• WHAT THE TASK ASKS
Across the material that follows, tally each line in which "essas" occurs, and state the total alone.

(RECORD SET begins)

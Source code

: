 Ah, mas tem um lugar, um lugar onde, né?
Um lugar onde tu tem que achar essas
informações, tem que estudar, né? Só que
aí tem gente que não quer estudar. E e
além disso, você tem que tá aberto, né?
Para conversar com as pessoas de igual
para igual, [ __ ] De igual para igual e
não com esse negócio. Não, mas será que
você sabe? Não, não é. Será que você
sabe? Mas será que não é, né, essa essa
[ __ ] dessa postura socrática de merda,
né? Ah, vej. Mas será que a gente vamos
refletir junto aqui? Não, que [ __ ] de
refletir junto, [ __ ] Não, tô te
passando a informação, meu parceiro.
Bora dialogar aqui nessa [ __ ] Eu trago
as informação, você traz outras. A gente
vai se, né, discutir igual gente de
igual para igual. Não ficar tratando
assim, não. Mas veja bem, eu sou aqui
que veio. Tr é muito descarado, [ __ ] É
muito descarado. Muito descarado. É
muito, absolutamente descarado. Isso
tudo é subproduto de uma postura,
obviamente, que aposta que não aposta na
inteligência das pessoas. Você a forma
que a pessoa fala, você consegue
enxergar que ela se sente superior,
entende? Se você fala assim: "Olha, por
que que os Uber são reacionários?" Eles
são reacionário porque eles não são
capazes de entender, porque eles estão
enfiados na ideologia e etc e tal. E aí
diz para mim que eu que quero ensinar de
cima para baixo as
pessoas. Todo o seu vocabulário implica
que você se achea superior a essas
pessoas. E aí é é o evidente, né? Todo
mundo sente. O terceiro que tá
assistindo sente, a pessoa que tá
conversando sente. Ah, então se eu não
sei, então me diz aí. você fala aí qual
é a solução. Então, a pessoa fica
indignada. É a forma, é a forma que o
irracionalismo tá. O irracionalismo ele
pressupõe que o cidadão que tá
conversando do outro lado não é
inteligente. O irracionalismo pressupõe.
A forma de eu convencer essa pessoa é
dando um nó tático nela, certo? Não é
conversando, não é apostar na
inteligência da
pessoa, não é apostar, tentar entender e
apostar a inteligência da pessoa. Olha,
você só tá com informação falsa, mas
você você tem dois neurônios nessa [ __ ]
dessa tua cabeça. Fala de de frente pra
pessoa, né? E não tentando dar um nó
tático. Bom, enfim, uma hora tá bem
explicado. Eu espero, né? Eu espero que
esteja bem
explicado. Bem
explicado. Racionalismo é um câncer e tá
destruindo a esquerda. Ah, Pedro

(RECORD SET ends)

• ANSWER TO THE EXERCISE
2